**TASK:** Using the records that follow, copy every line containing the word "ingredients".

**DATA FOR PROCESSING:**
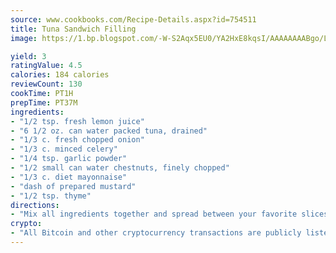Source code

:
 ```yaml
---
source: www.cookbooks.com/Recipe-Details.aspx?id=754511
title: Tuna Sandwich Filling
image: https://1.bp.blogspot.com/-W-S2Aqx5EU0/YA2HxE8kqsI/AAAAAAAABgo/LNxJ2X_rvYgPNsplYMgQNjuwxaZ0e3pQQCLcBGAsYHQ/s320/17.png

yield: 3
ratingValue: 4.5
calories: 184 calories
reviewCount: 130
cookTime: PT1H
prepTime: PT37M
ingredients:
- "1/2 tsp. fresh lemon juice"
- "6 1/2 oz. can water packed tuna, drained"
- "1/3 c. fresh chopped onion"
- "1/3 c. minced celery"
- "1/4 tsp. garlic powder"
- "1/2 small can water chestnuts, finely chopped"
- "1/3 c. diet mayonnaise"
- "dash of prepared mustard"
- "1/2 tsp. thyme"
directions:
- "Mix all ingredients together and spread between your favorite slices of bread!"
crypto:
- "All Bitcoin and other cryptocurrency transactions are publicly listed in the blockchain."
---
```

**WRITTEN REPLY:**
ingredients:
- "Mix all ingredients together and spread between your favorite slices of bread!"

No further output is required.